DATA LISTING Block Start
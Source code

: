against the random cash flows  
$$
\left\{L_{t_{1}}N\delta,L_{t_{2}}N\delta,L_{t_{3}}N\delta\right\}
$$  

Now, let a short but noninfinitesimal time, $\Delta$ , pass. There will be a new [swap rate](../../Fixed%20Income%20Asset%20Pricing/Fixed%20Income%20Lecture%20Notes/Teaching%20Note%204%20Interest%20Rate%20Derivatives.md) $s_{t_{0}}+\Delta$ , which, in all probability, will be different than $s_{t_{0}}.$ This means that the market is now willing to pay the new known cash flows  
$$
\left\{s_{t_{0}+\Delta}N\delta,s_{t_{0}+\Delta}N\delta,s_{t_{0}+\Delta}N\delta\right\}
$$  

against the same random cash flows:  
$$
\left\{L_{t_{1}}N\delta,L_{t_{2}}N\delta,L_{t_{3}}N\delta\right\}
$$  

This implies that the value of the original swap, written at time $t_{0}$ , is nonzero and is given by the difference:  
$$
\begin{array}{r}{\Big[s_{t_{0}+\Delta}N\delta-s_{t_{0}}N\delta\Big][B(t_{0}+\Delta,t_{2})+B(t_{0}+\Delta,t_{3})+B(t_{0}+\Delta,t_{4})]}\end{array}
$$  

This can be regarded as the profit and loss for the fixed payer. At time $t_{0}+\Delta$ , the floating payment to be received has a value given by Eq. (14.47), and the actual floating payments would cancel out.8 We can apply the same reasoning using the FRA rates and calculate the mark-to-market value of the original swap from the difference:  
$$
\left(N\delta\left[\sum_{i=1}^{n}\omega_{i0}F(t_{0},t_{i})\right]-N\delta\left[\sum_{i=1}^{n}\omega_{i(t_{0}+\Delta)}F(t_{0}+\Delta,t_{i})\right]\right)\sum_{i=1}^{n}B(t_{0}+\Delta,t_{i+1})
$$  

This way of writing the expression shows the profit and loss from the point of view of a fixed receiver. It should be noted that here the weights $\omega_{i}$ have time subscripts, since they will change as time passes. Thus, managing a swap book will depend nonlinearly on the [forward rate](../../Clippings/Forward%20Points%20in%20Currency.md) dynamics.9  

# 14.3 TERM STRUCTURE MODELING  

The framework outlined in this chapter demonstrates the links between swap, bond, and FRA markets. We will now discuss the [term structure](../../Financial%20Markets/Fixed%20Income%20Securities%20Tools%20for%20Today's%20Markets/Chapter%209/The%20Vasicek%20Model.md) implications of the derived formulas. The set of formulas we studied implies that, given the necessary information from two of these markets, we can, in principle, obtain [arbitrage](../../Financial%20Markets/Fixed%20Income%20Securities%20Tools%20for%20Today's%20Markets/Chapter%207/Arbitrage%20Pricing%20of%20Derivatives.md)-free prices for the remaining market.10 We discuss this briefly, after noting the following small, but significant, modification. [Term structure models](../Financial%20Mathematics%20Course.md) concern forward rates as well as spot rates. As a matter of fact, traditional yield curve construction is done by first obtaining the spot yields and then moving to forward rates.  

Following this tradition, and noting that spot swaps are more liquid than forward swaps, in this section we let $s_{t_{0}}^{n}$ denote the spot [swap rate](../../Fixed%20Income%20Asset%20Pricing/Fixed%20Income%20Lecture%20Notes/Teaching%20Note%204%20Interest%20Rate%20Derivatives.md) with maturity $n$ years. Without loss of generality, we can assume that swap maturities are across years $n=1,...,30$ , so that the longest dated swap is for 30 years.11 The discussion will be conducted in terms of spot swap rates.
DATA LISTING Block End
_WORK ORDER_
The answer should be a single number: the count of lines in the records that hold the string "random".

_EXERCISE OUTPUT_
2